I am determined to improve my painting work, my cut out collages have been a successful element of my project throughout and I cannot believe I haven’t thought about painting them before. They work, they are attractive and challenge the image of the land. Painting from something that is successful will hopefully make my work more successful and translate what is working in the collage into the paintings. Displaying these kind of paintings and a selection of collages for the degree show is definitely something I am considering now. I am also now thinking that painting large for the degree show is not a good idea. Why change how I work now? to impress? If scaling up means that my work is suffering, I need to tackle something more manageable.

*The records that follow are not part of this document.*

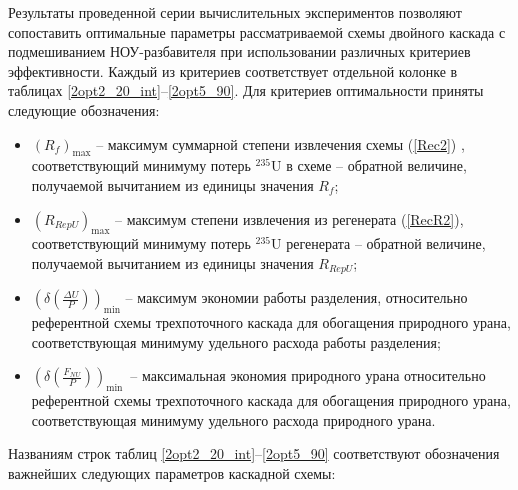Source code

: Результаты проведенной серии вычислительных экспериментов позволяют сопоставить оптимальные параметры рассматриваемой схемы двойного каскада с подмешиванием НОУ-разбавителя при использовании различных критериев эффективности. Каждый из критериев соответствует отдельной колонке в таблицах \ref{2opt2_20_int}--\ref{2opt5_90}. Для критериев оптимальности приняты следующие обозначения:

\begin{itemize}
    \item $(R_f)_\text{max}$ -- максимум суммарной степени извлечения схемы (\ref{Rec2}) , соответствующий минимуму потерь $^{235}$U в схеме -- обратной величине, получаемой вычитанием из единицы значения $R_f$;
    \item $(R_{RepU})_\text{max}$ -- максимум степени извлечения из регенерата (\ref{RecR2}), соответствующий минимуму потерь $^{235}$U регенерата -- обратной величине, получаемой вычитанием из единицы значения $R_{RepU}$;
    \item $(\delta(\frac{\Delta U}{P}))_\text{min}$ -- максимум экономии работы разделения, относительно референтной схемы трехпоточного каскада для обогащения природного урана, соответствующая минимуму удельного расхода работы разделения; 
    \item $(\delta(\frac{F_{NU}}{P}))_\text{min}$\ -- максимальная экономия природного урана относительно референтной схемы трехпоточного каскада для обогащения природного урана, соответствующая минимуму удельного расхода природного урана.
\end{itemize}\label{criteria_list}

Названиям строк таблиц \ref{2opt2_20_int}--\ref{2opt5_90} соответствуют обозначения важнейших следующих параметров каскадной схемы:

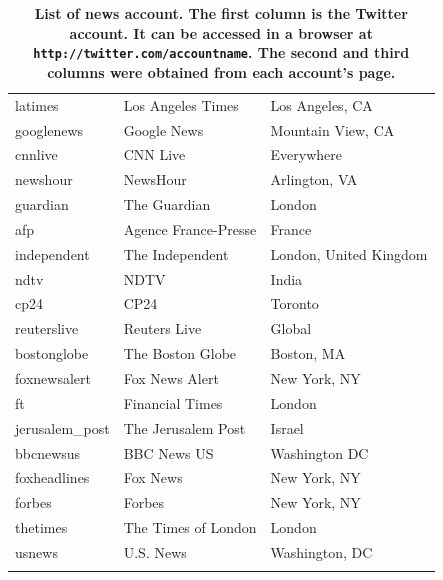 \documentclass[10pt,letterpaper]{article}
\begin{document}
{\begin{longtable}{lll}
    latimes          &  Los Angeles Times     &  Los Angeles, CA             \\
    googlenews       &  Google News           &  Mountain View, CA           \\
    cnnlive          &  CNN Live              &  Everywhere                  \\
    newshour         &  NewsHour              &  Arlington, VA               \\
    guardian         &  The Guardian          &  London                      \\
    afp              &  Agence France-Presse  &  France                      \\
    independent      &  The Independent       &  London, United Kingdom      \\
    ndtv             &  NDTV                  &  India                       \\
    cp24             &  CP24                  &  Toronto                     \\
    reuterslive      &  Reuters Live          &  Global                      \\
    bostonglobe      &  The Boston Globe      &  Boston, MA                  \\
    foxnewsalert     &  Fox News Alert        &  New York, NY                \\
    ft               &  Financial Times       &  London                      \\
    jerusalem\_post   &  The Jerusalem Post    &  Israel                      \\
    bbcnewsus        &  BBC News US           &  Washington DC               \\
    foxheadlines     &  Fox News              &  New York, NY                \\
    forbes           &  Forbes                &  New York, NY                \\
    thetimes         &  The Times of London   &  London                      \\
    usnews           &  U.S. News             &  Washington, DC\\

    \caption[List of news accounts.]{\textbf{List of news account. The
        first column is the Twitter account. It can be accessed in a
        browser at \texttt{http://twitter.com/accountname}. The second
        and third columns were obtained from each account's page.}}

\end{longtable}
}
\end{document}

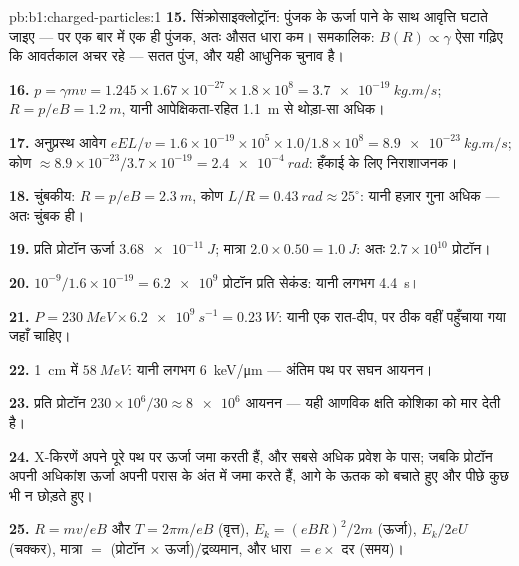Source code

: \begin{solution}{pb:b1:charged-particles:1}
\textbf{15.} सिंक्रोसाइक्लोट्रॉन: पुंजक के ऊर्जा पाने के साथ आवृत्ति घटाते
जाइए --- पर एक बार में एक ही पुंजक, अतः औसत धारा कम। समकालिक: $B(R) \propto \gamma$
ऐसा गढ़िए कि आवर्तकाल अचर रहे --- सतत पुंज, और यही आधुनिक चुनाव है।

\textbf{16.} $p = \gamma mv = 1.245 \times 1.67\times10^{-27} \times 1.8\times10^8
= \qty{3.7e-19}{kg.m/s}$; $R = p/eB = \qty{1.2}{m}$, यानी
आपेक्षिकता-रहित \qty{1.1}{m} से थोड़ा-सा अधिक।

\textbf{17.} अनुप्रस्थ आवेग $eEL/v = 1.6\times10^{-19} \times 10^5 \times
1.0/1.8\times10^8 = \qty{8.9e-23}{kg.m/s}$; कोण $\approx 8.9\times10^{-23}/
3.7\times10^{-19} = \qty{2.4e-4}{rad}$: हँकाई के लिए निराशाजनक।

\textbf{18.} चुंबकीय: $R = p/eB = \qty{2.3}{m}$, कोण $L/R = \qty{0.43}{rad}
\approx 25^\circ$: यानी हज़ार गुना अधिक --- अतः चुंबक ही।

\textbf{19.} प्रति प्रोटॉन ऊर्जा $\qty{3.68e-11}{J}$; मात्रा $2.0 \times 0.50 =
\qty{1.0}{J}$: अतः $2.7\times10^{10}$ प्रोटॉन।

\textbf{20.} $10^{-9}/1.6\times10^{-19} = \num{6.2e9}$ प्रोटॉन प्रति सेकंड: यानी लगभग
\qty{4.4}{s}।

\textbf{21.} $P = \qty{230}{MeV} \times \qty{6.2e9}{s^{-1}} = \qty{0.23}{W}$:
यानी एक रात-दीप, पर ठीक वहीं पहुँचाया गया जहाँ चाहिए।

\textbf{22.} \qty{1}{cm} में $\qty{58}{MeV}$: यानी लगभग
\qty{6}{keV/\micro m} --- अंतिम पथ पर सघन आयनन।

\textbf{23.} प्रति प्रोटॉन $230\times10^6/30 \approx \num{8e6}$ आयनन ---
यही आणविक क्षति कोशिका को मार देती है।

\textbf{24.} X-किरणें अपने पूरे पथ पर ऊर्जा जमा करती हैं, और सबसे अधिक
प्रवेश के पास; जबकि प्रोटॉन अपनी अधिकांश ऊर्जा अपनी परास के अंत में जमा
करते हैं, आगे के ऊतक को बचाते हुए और पीछे कुछ भी न छोड़ते हुए।

\textbf{25.} $R = mv/eB$ और $T = 2\pi m/eB$ (वृत्त), $E_k = (eBR)^2/2m$
(ऊर्जा), $E_k/2eU$ (चक्कर), मात्रा $=$ (प्रोटॉन $\times$ ऊर्जा)/द्रव्यमान,
और धारा $= e \times$ दर (समय)।
\end{solution}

Cutting out imagery of Environmental Harm Collaging it into Landscapes of Natural Beauty

After collaging scenes of environmental harm onto natural landscapes, I decided to experiment further and cut out the imagery and collage it into the landscape, as if the landscape had been subject to environmental harm or the factories and waste pipes existing within these untouched natural scenes.

These experiments are interesting and putting imagery associated with environmental harm into the natural land is successful. However, the images included in most cases are not on a believable scale as if fitted into the landscape, it is difficult to do so with collage. Creating paintings where the natural elements and the harming imagery exist together and are juxtaposed and contrasted with each other may be more successful. I will explore experimenting with collaging natural elements like trees and grass fields with environmental neglect and building up my own image.

Robert Bateman: Contrasts

Robert Bateman created paintings that contrast the natural land, environment and wildlife with land that has been harmed. The examples below show a forest contrasted with imagery of deforestation and wildlife with litter and oil that could harm the animals etc. This fits in with my ideas surrounding contrasting the natural land with environmental harm, although this work almost has a before and after theme to it.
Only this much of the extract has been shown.